“Captain Planet, he’s our hero,
Gonna take pollution down to zero!”
Arguably one of the most defining jingles of the period. Being a city kid of the nineties, a major part of my childhood was spent in front of the TV watching cartoons, one of my favourites being the iconic series centred around the green-haired blue-skinned superhero whose sole mission was to save the planet from the damaging effects of pollution.
That was an eyewash. In retrospect, the entire scheme of things in the show was a ploy by Gaia – the self-serving ‘spirit of the earth’ whose repulsion for pollutants and its proponents arose only when the drilling, commissioned by one of the villains, above her chamber of rest disrupted her century long sleep. Pollution, she recognised, was also a source that directly harmed her own health, to protect which she quickly lured four teenagers and a preteen – Ma Ti from Brazil was just 12 – with five magical rings to take care of her wellness and even gave them the ability to summon a superservant to handle situations that they were too inefficient to handle themselves. Someone remind me if the any of the kids was ever shown attending school.
But that’s a story for another day.
As for now, it was still a killer of a show and one can imagine the frenzy an entire generation of its followers was sent into when a day back it was announced that a Captain Planet movie might be coming up from Paramount Pictures and Leonardo DiCaprio’s Appian Way.
It makes me wonder – given the daily demoralising dose of updates about the steady disintegration of the world – what if Captain Planet manifested in real life? I mean we have sooo many reasons to call on him, starting from global warming to rising sea-levels to exploiting fossil fuels and not to forget the daily debate on which country has the right to own nuclear weapons.
Gi would have died over the official declaration of the death of the coral reef.
Kim Jong-un – the leader of North Korea – along with Vladimir Putin, would be the two Duke Nukems, one of the main Eco-villains, who had the ability to shoot his opponents with self-generated radioactive blasts; the former could also double up as Hoggish Greedly.

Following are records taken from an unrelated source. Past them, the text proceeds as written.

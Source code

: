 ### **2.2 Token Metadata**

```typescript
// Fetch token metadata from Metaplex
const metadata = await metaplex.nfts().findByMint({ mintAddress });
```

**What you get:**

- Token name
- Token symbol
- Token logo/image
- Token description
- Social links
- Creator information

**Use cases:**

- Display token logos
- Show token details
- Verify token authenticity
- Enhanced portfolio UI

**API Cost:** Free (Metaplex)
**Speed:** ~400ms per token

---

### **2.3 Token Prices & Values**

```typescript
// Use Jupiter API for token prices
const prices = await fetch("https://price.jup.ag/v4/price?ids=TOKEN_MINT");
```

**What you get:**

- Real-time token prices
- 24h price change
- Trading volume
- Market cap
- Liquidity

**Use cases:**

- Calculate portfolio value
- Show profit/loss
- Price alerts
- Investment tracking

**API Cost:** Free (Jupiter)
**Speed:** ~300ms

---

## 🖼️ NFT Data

Kamwe – the kid from Ghana possessing the ring to control earth – would be replaced by someone from Indonesia, the country currently ranking at the top for extensive deforestation.
Looten Plunder wouldn’t be much of a menace because most of the animals he would have poached are extinct anyway.
Which brings us to the dilemma of Ma Ti, whose power to communicate with animals wouldn’t have much use. Since most of the rare ones don’t exist anymore. I don’t think he would be much interested to take up the cause of cows and goats. He knows where to draw the line.
Captain Planet wouldn’t be very welcome in his country of origin as his line of work would bring industries and urbanisation to a standstill, because ironically the United States is the second largest contributor to global warming.
His enemies would be invincible in over 70 countries which have been reported to have pollution levels way beyond the ‘unhealthy’ limit, stretching to conditions described as ‘environmental emergency’ in some countries.
Gaia would be behind bars for flouting child labour laws.
Captain Planet would be behind bars for offending the fashion-police with his mullet.
I just sprayed a mosquito with artificial aerosol. You are reading this in an air-conditioned space. Your phone is charged with electricity that comes from burning coal.
We are all eco-villains.
Which begs the question: Should we really be excited for the return of Captain Planet?